El niño ecuatoguineano nace, crece y se desarrolla en un mundo de misterios y miedos. Desde pequeño vive y escucha historias familiares de brujería, maldiciones, tabúes, prohibiciones, etc. Nadie le explica el por qué de tantos misterios; ya que el niño y la mujer no tienen voz en la familia africana. El miedo al más allá y al más acá que le acompañará toda su vida empieza en el seno de su propia familia.
Según va creciendo y tomando consciencia de su realidad, se multiplican sus interrogantes. Tiene la impresión de que todo lo importante ha ocurrido o viene de fuera. Casi todo lo que utiliza y le impresiona: vestidos, bolígrafos, cuadernos, libros, juguetes, coches, etc, viene de otros países, sobre todo de Europa. ¿Cómo no va a sentir cierto complejo ante las personas y los países que producen lo que tiene o desea? ¿Cómo no va a soñar con salir algún día de su país y viajar a aquellos “paraísos”?
Llega un momento de su vida adulta en que empieza a preguntarse: ¿Quién soy? ¿Cuál es mi verdadera identidad? ¿Por qué no tengo derechos en mi propia tierra? En Guinea Ecuatorial no está maldita intento encontrar algunas respuestas a estas preguntas.
Muchos paisanos se han convencido de que nuestro país no superará jamás su inestabilidad generalizada.
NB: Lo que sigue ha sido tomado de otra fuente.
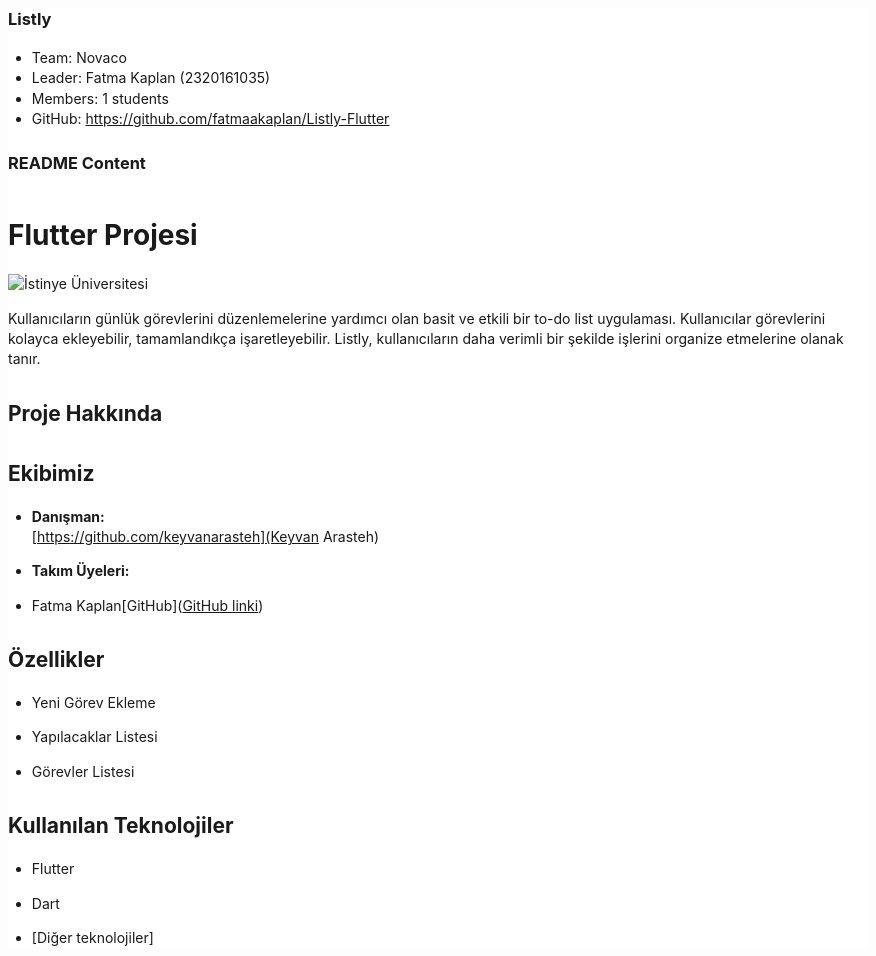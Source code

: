 
### Listly
- Team: Novaco
- Leader: Fatma Kaplan (2320161035)
- Members: 1 students
- GitHub: https://github.com/fatmaakaplan/Listly-Flutter

### README Content


# Flutter Projesi

  

![İstinye Üniversitesi](https://www.unitededucation.com/linklogoch/istinye-university-logo.png)

  Kullanıcıların günlük görevlerini düzenlemelerine yardımcı olan basit ve etkili bir to-do list uygulaması. Kullanıcılar görevlerini kolayca ekleyebilir, tamamlandıkça işaretleyebilir. Listly, kullanıcıların daha verimli bir şekilde işlerini organize etmelerine olanak tanır.

## Proje Hakkında



  

## Ekibimiz

-  **Danışman:**  
[https://github.com/keyvanarasteh](Keyvan Arasteh)


-  **Takım Üyeleri:**

- Fatma Kaplan[GitHub]([GitHub linki](https://github.com/fatmaakaplan))

  

## Özellikler

- Yeni Görev Ekleme

- Yapılacaklar Listesi

- Görevler Listesi

  

## Kullanılan Teknolojiler

- Flutter

- Dart

- [Diğer teknolojiler]

  

[def]: <Ekran görüntüsü 2024-12-07 221549.png>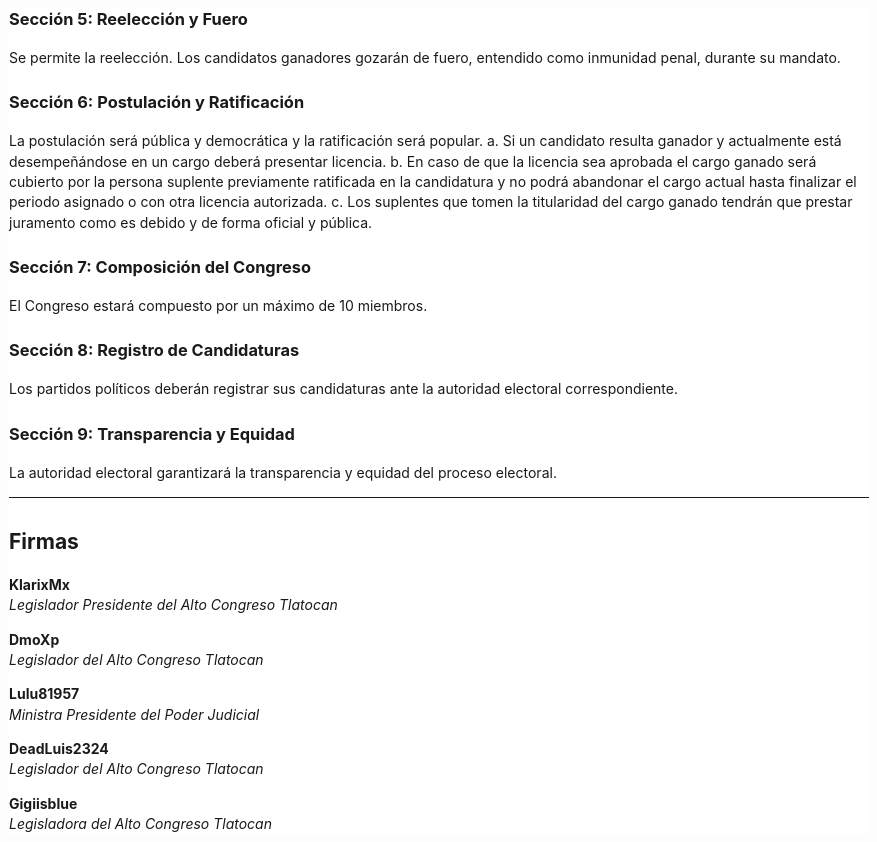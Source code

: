 ### Sección 5: Reelección y Fuero
Se permite la reelección. Los candidatos ganadores gozarán de fuero, entendido como inmunidad penal, durante su mandato.

### Sección 6: Postulación y Ratificación
La postulación será pública y democrática y la ratificación será popular.
a. Si un candidato resulta ganador y actualmente está desempeñándose en un cargo deberá presentar licencia.
b. En caso de que la licencia sea aprobada el cargo ganado será cubierto por la persona suplente previamente ratificada en la candidatura y no podrá abandonar el cargo actual hasta finalizar el periodo asignado o con otra licencia autorizada.
c. Los suplentes que tomen la titularidad del cargo ganado tendrán que prestar juramento como es debido y de forma oficial y pública.

### Sección 7: Composición del Congreso
El Congreso estará compuesto por un máximo de 10 miembros.

### Sección 8: Registro de Candidaturas
Los partidos políticos deberán registrar sus candidaturas ante la autoridad electoral correspondiente.

### Sección 9: Transparencia y Equidad
La autoridad electoral garantizará la transparencia y equidad del proceso electoral.

---

## Firmas

**KlarixMx**  
*Legislador Presidente del Alto Congreso Tlatocan*

**DmoXp**  
*Legislador del Alto Congreso Tlatocan*

**Lulu81957**  
*Ministra Presidente del Poder Judicial*

**DeadLuis2324**  
*Legislador del Alto Congreso Tlatocan*

**Gigiisblue**  
*Legisladora del Alto Congreso Tlatocan*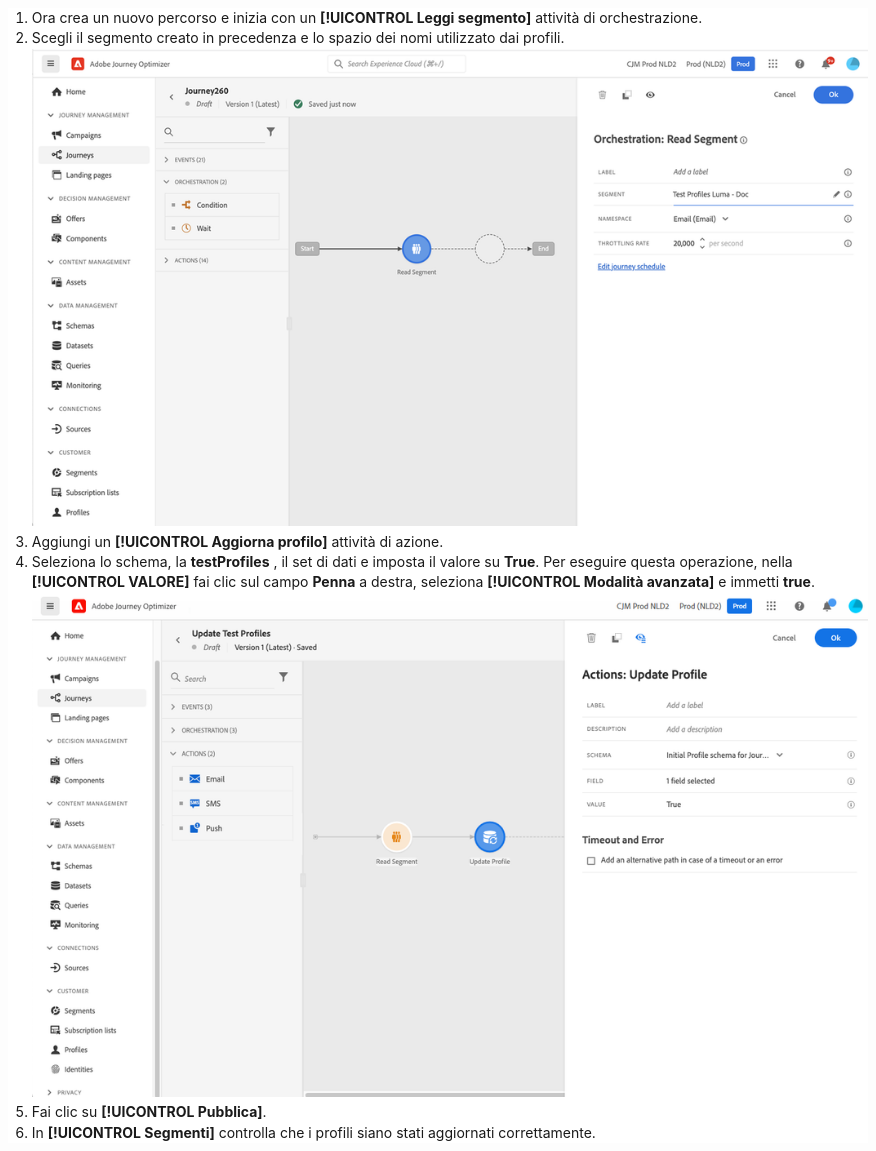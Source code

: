 1. Ora crea un nuovo percorso e inizia con un **[!UICONTROL Leggi segmento]** attività di orchestrazione.
1. Scegli il segmento creato in precedenza e lo spazio dei nomi utilizzato dai profili.
   ![](assets/test-profiles-25.png)
1. Aggiungi un **[!UICONTROL Aggiorna profilo]** attività di azione.
1. Seleziona lo schema, la **testProfiles** , il set di dati e imposta il valore su **True**. Per eseguire questa operazione, nella **[!UICONTROL VALORE]** fai clic sul campo **Penna** a destra, seleziona **[!UICONTROL Modalità avanzata]** e immetti **true**.
   ![](assets/test-profiles-26.png)
1. Fai clic su **[!UICONTROL Pubblica]**.
1. In **[!UICONTROL Segmenti]** controlla che i profili siano stati aggiornati correttamente.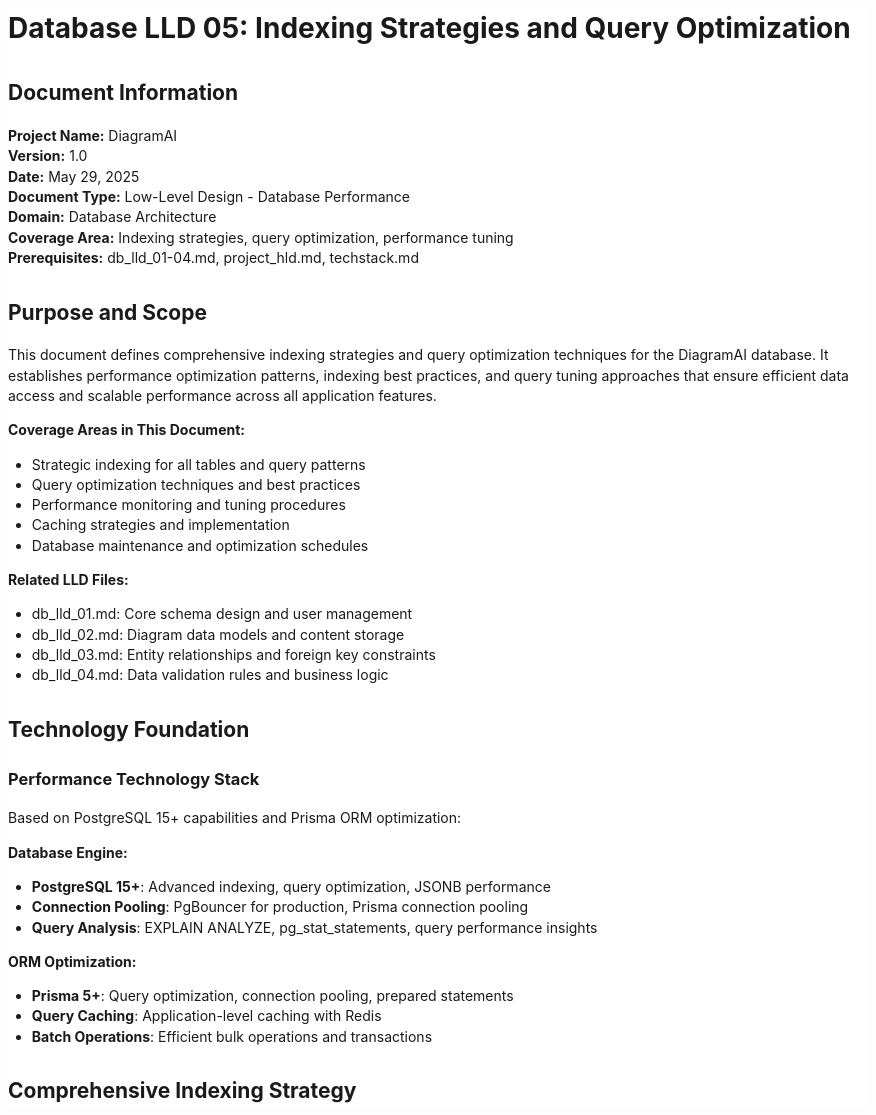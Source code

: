 # Database LLD 05: Indexing Strategies and Query Optimization

## Document Information

**Project Name:** DiagramAI  
**Version:** 1.0  
**Date:** May 29, 2025  
**Document Type:** Low-Level Design - Database Performance  
**Domain:** Database Architecture  
**Coverage Area:** Indexing strategies, query optimization, performance tuning  
**Prerequisites:** db_lld_01-04.md, project_hld.md, techstack.md  

## Purpose and Scope

This document defines comprehensive indexing strategies and query optimization techniques for the DiagramAI database. It establishes performance optimization patterns, indexing best practices, and query tuning approaches that ensure efficient data access and scalable performance across all application features.

**Coverage Areas in This Document:**
- Strategic indexing for all tables and query patterns
- Query optimization techniques and best practices
- Performance monitoring and tuning procedures
- Caching strategies and implementation
- Database maintenance and optimization schedules

**Related LLD Files:**
- db_lld_01.md: Core schema design and user management
- db_lld_02.md: Diagram data models and content storage
- db_lld_03.md: Entity relationships and foreign key constraints
- db_lld_04.md: Data validation rules and business logic

## Technology Foundation

### Performance Technology Stack
Based on PostgreSQL 15+ capabilities and Prisma ORM optimization:

**Database Engine:**
- **PostgreSQL 15+**: Advanced indexing, query optimization, JSONB performance
- **Connection Pooling**: PgBouncer for production, Prisma connection pooling
- **Query Analysis**: EXPLAIN ANALYZE, pg_stat_statements, query performance insights

**ORM Optimization:**
- **Prisma 5+**: Query optimization, connection pooling, prepared statements
- **Query Caching**: Application-level caching with Redis
- **Batch Operations**: Efficient bulk operations and transactions

## Comprehensive Indexing Strategy
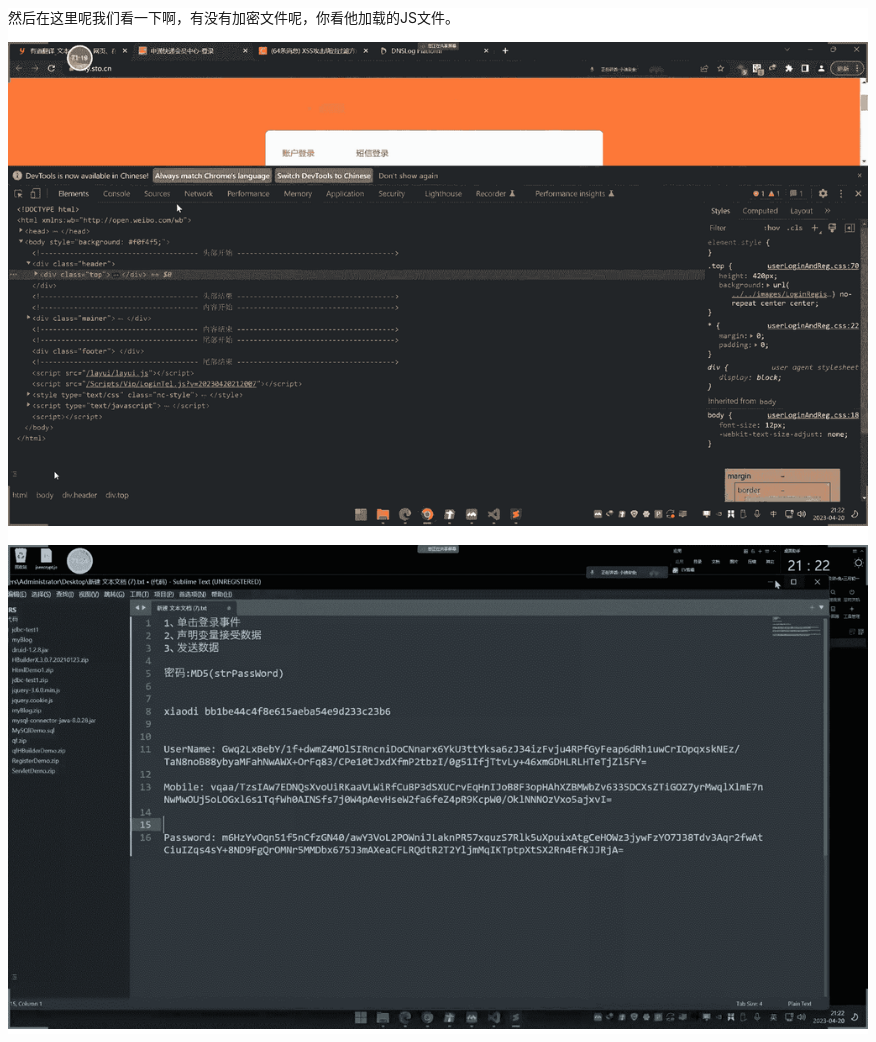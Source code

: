 然后在这里呢我们看一下啊，有没有加密文件呢，你看他加载的JS文件。

![](img/5ac33253800fc8478bbb1a1b9f61e303_277.png)

![](img/5ac33253800fc8478bbb1a1b9f61e303_278.png)
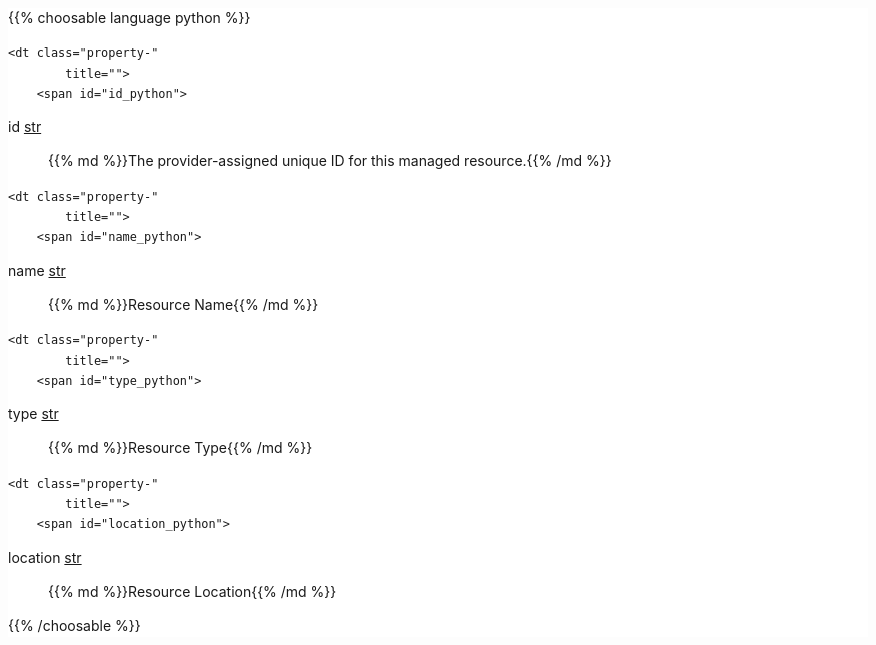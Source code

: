 {{% choosable language python %}}
<dl class="resources-properties">

    <dt class="property-"
            title="">
        <span id="id_python">
<a href="#id_python" style="color: inherit; text-decoration: inherit;">id</a>
</span> 
        <span class="property-indicator"></span>
        <span class="property-type"><a href="https://docs.python.org/3/library/stdtypes.html">str</a></span>
    </dt>
    <dd>{{% md %}}The provider-assigned unique ID for this managed resource.{{% /md %}}</dd>

    <dt class="property-"
            title="">
        <span id="name_python">
<a href="#name_python" style="color: inherit; text-decoration: inherit;">name</a>
</span> 
        <span class="property-indicator"></span>
        <span class="property-type"><a href="https://docs.python.org/3/library/stdtypes.html">str</a></span>
    </dt>
    <dd>{{% md %}}Resource Name{{% /md %}}</dd>

    <dt class="property-"
            title="">
        <span id="type_python">
<a href="#type_python" style="color: inherit; text-decoration: inherit;">type</a>
</span> 
        <span class="property-indicator"></span>
        <span class="property-type"><a href="https://docs.python.org/3/library/stdtypes.html">str</a></span>
    </dt>
    <dd>{{% md %}}Resource Type{{% /md %}}</dd>

    <dt class="property-"
            title="">
        <span id="location_python">
<a href="#location_python" style="color: inherit; text-decoration: inherit;">location</a>
</span> 
        <span class="property-indicator"></span>
        <span class="property-type"><a href="https://docs.python.org/3/library/stdtypes.html">str</a></span>
    </dt>
    <dd>{{% md %}}Resource Location{{% /md %}}</dd>

</dl>
{{% /choosable %}}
Es como si esta tierra estuviera maldita y condenada a ser siempre un proyecto inconcluso.
Lo que nos pasa no es fruto del azar, ni de una maldición; es el resultado de muchos factores y de las decisiones, ambiciones y acciones de los hombres, occidentales y autóctonos.
Hoy luchan dos Guineas en lo político, social, económico, cultural y religioso: una, anticuada y cansada, que se resiste a morir; y otra, moderna y llena de vitalidad, que está naciendo en medio de muchas dificultades, barreras y obstáculos.